En observation depuis hier soir, ma chienne ne va pas mieux. Les nouvelles ne sont pas formidables : la perfusion n'a pas donné de grands résultats bien que Tessie ait fait des efforts pour se redresser, pour aller uriner... mais elle a été prise de convulsions dans l'après midi, obligeant le vétérinaire à la mettre sous valium.

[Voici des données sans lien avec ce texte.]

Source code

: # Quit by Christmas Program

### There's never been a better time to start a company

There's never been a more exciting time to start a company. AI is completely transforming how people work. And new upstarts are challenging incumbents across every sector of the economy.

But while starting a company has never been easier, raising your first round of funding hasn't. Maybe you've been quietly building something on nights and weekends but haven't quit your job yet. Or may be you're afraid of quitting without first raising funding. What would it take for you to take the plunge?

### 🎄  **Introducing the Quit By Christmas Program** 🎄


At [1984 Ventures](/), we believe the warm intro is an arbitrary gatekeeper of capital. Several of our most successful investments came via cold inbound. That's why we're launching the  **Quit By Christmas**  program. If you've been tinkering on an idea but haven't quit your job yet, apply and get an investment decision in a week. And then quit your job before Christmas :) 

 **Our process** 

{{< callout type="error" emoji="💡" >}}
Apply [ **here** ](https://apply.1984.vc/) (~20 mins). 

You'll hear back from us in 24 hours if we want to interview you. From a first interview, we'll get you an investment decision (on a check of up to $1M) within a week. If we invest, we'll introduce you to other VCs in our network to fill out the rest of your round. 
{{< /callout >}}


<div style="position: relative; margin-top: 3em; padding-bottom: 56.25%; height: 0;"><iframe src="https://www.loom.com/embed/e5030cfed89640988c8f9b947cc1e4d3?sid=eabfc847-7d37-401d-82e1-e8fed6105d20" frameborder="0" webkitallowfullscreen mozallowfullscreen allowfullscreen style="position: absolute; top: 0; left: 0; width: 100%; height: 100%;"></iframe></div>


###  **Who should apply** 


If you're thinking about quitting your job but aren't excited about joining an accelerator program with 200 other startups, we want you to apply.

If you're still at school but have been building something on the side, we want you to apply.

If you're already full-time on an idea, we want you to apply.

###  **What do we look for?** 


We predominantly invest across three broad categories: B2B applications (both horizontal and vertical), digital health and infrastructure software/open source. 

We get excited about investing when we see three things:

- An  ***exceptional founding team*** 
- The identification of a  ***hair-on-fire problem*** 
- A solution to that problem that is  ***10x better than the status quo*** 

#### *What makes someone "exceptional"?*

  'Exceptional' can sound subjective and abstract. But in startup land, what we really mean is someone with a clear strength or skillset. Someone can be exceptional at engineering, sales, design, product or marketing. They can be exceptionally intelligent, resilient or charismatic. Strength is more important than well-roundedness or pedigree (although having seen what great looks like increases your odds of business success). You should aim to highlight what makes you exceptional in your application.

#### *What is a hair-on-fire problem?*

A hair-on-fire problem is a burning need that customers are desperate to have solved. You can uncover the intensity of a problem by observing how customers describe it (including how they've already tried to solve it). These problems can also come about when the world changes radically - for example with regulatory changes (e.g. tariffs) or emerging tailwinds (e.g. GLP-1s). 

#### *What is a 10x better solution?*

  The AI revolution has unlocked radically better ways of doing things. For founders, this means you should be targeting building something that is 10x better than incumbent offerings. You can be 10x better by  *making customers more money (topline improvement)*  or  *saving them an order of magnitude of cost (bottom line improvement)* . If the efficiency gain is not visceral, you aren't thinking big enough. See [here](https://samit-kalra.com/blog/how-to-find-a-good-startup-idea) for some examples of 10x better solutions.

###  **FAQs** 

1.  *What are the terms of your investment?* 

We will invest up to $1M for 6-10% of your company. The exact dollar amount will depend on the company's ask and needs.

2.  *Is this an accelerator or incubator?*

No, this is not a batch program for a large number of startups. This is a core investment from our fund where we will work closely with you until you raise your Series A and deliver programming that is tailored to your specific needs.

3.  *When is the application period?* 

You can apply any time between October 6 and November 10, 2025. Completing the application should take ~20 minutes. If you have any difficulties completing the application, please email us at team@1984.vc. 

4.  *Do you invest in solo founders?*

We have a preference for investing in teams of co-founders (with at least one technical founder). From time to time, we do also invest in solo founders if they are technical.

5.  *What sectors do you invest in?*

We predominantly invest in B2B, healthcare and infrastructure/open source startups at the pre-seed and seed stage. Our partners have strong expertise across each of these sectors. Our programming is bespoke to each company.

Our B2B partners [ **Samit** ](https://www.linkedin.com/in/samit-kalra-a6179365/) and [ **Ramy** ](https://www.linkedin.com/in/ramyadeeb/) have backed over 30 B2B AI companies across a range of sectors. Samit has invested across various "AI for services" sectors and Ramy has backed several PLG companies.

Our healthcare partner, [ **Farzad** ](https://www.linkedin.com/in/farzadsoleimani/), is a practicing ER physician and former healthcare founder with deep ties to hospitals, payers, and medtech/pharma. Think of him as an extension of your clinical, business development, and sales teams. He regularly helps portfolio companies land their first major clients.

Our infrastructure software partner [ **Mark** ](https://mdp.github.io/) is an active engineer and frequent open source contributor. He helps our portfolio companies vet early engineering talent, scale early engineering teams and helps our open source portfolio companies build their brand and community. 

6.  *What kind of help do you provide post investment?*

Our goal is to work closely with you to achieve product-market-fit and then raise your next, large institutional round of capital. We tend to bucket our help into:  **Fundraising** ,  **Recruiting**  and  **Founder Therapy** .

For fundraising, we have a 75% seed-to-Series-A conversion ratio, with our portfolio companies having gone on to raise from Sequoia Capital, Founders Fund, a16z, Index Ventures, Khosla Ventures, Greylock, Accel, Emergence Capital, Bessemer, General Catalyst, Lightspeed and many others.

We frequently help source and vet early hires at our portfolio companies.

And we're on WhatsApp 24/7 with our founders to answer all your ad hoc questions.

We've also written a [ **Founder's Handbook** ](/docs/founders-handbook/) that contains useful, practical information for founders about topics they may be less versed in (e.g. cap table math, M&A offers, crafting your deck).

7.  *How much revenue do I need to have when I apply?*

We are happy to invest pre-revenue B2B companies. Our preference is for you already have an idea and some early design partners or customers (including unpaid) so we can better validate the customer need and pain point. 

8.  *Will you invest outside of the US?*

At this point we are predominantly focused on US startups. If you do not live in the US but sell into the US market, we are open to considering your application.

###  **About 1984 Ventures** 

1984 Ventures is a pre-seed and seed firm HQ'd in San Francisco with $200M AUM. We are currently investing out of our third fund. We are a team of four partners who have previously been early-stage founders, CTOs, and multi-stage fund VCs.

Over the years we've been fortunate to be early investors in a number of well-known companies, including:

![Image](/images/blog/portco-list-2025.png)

Je l'ai carressée dans sa petite cage, ce soir, elle n'a pas réagi. Je l'ai appelée par son nom, j'ai senti sa fourrure pour garder encore une fois son odeur. C'est maintenant un parfum, le parfum de notre attachement réciproque. Elle respirait lentement, son corps agité par quelques contractions. J'aurais voulu la prendre dans mes bras pour la ramener chez moi.

Le vétérinaire pense, après concertation avec le confrère qui l'a opérée, à un accident vasculaire cérébral, à une embollie. Un caillot de sang serait remonté dans le cerveau et comprimerait une zone. La disparition du caillot guérirait la chienne mais elle pourrait conserver des séquelles, notamment la cécité. Dans ce cas, étant donné son âge, 4 ans dans un mois, le vétérinaire me conseille de ne pas la garder en vie.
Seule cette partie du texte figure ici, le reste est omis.